Thread: Is my boyfriend planning to cheat?

  1. #16
    Join Date
    Feb 2014
    Gender
    Male
    Posts
    25
    Ok.

    You are right to have doubts. His behviour is not healthy for someone who is in a committed monogamous relationship.

    If he has female friends, that is fine, but if he is that protective of his phone it means he's still flirting outside the relationship, which means he values the potential in those other women more than the reality he currently has with you.

    I doubt he'd cheat at this point, but he's keeping all the pokers in the fire and if one of them reciprocated you'll be out on your ear.

  2. #17
    Join Date
    Nov 2010
    Gender
    Female
    Location
    Surrey, BC
    Posts
    15,542
    Other than his secretiveness with his phone you have no evidence of him being unfaithful or of him flirting. It's quite possible he wants his privacy respected because he had paranoid GFs in the past going through his shit. This would explain a lot don't you think?. If he had any interest in any other these girls he would have dumped you ass. But don't worry, he isn't going to cheat on you, but I'm sure he will get tired of this and breakup to you.

    It would be in your best interest to just leave him, it's obviously not working out for you AND him.

  3. #18
    Join Date
    Feb 2013
    Gender
    Female
    Location
    Ireland
    Posts
    9,938
    Have you asked him why he feels the need to hide his friendship with these women? Because that is what he is doing and its unacceptable. If you can't have honesty, trust and communication then you have nothing

    You need to stop pussy footing around the issue and sit down with him and explain what trust means to you. To me in a trusting relationship-you have nothing to hide (including my phone or the code on it and if he asked for my FB password I would give it to him)

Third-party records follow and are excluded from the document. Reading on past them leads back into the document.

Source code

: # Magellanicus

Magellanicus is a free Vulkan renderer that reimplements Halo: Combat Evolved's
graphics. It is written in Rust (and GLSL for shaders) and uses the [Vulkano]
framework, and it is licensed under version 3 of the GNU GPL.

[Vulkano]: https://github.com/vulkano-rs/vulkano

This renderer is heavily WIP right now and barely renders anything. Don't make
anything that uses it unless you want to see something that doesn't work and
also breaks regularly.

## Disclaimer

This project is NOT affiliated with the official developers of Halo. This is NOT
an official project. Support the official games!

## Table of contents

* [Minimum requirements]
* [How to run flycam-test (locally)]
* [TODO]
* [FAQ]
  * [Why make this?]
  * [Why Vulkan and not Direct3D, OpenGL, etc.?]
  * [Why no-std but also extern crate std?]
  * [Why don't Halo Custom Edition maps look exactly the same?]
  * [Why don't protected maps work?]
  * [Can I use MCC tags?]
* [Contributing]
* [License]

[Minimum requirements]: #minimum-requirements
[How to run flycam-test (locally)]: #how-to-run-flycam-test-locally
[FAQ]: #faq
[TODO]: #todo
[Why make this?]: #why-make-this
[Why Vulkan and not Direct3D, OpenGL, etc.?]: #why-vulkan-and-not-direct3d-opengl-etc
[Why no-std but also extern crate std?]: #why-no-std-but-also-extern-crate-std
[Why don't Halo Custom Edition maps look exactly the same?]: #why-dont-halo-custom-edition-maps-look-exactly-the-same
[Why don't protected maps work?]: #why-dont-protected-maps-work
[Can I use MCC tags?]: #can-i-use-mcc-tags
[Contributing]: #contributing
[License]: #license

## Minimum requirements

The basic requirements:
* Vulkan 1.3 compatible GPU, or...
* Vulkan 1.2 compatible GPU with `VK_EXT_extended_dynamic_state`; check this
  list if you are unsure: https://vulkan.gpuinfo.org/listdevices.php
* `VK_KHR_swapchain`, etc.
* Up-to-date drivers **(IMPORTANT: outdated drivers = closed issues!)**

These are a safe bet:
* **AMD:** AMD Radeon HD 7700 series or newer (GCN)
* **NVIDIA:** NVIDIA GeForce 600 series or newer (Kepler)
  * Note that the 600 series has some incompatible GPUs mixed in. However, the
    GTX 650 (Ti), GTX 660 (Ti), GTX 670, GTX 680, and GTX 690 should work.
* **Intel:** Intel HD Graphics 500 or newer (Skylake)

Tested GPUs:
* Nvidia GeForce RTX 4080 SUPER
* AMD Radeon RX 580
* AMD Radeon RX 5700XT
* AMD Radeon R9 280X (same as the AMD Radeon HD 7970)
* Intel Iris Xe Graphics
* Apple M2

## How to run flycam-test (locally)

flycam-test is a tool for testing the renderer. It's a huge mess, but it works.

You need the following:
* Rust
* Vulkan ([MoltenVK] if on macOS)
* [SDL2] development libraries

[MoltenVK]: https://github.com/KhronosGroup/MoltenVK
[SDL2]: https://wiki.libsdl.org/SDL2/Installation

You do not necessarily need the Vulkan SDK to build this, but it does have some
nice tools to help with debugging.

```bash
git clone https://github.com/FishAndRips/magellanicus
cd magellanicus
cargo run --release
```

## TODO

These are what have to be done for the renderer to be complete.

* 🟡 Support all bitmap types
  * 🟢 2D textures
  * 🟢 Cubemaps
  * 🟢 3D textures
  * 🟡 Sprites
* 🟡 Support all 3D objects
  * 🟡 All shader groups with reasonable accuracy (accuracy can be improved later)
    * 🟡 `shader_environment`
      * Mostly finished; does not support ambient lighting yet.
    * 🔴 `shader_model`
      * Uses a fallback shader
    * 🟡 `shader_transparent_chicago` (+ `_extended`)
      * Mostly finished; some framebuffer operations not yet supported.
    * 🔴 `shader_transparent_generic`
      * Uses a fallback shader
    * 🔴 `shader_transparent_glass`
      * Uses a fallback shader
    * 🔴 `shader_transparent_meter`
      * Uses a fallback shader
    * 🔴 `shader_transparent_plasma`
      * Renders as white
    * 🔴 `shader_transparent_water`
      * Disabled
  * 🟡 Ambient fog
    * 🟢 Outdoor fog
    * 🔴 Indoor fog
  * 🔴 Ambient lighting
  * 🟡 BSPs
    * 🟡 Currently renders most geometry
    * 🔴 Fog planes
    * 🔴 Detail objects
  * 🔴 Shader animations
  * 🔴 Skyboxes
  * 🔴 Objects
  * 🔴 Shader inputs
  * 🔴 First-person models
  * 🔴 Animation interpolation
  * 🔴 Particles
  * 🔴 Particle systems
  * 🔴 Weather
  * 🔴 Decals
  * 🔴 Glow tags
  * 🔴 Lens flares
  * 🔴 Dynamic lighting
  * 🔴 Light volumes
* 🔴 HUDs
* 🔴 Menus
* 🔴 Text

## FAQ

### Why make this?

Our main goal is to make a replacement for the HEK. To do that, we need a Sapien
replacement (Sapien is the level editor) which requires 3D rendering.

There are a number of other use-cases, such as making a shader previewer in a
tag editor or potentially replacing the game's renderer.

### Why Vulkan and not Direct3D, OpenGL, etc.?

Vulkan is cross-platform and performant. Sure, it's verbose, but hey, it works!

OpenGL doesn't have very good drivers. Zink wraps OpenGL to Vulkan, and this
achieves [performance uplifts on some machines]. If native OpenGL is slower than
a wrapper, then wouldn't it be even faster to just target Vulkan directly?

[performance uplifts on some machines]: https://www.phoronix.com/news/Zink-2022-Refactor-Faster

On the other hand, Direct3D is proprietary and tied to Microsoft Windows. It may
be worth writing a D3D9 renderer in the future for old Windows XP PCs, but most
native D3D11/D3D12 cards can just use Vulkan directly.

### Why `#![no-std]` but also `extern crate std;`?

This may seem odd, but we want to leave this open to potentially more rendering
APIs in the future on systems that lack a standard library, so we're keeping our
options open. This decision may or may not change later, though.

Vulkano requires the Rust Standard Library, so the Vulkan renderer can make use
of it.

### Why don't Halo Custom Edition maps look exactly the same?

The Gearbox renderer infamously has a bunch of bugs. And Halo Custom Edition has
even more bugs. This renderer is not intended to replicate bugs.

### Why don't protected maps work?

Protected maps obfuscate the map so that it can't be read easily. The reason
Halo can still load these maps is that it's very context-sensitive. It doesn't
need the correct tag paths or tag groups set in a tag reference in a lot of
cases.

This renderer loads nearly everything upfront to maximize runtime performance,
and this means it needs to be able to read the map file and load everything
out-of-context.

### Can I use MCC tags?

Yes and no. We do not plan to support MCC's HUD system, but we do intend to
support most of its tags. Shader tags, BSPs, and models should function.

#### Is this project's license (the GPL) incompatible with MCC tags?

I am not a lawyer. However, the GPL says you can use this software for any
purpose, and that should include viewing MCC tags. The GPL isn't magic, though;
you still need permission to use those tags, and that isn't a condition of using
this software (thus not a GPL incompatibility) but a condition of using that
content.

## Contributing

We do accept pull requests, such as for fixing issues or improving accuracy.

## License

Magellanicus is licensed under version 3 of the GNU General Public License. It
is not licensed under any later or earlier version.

    His behavior is shady so either follow your instincts and dump him now or set some v clear boundaries and tell him you do not approve of male/female friendships. Most men are not capable of having purely platonic close female friends (unless their gay or the girl looks uglier than shrek)so tell him close female friends are a deal breaker for you-especially ones he texts in secret and hides it from you
    "Don't ask a question if you can't handle the answer".

  4. #19
    Join Date
    Nov 2010
    Gender
    Female
    Location
    Democratic People's Republic of Korea
    Posts
    1,856
    Quote Originally Posted by Starnique View Post
    I've dealt with a cheater and he took his phone with him everywhere just like this.
    That's retarded.

    My phone stays inside my pocket. I have it locked with a password. I encrypt my hard drives and my emails. I use my browser's private browsing mode. I force HTTPS/SSL on websites that support them.

    Do I have anything to hide? Absolutely not. Just keeps honest people honest.

  5. #20
    Join Date
    May 2011
    Gender
    Male
    Posts
    292
    I stopped reading after "I looked at his phone."

    You snooped. You obviously don't trust him. End of story. If I were him I'd leave you and never look back.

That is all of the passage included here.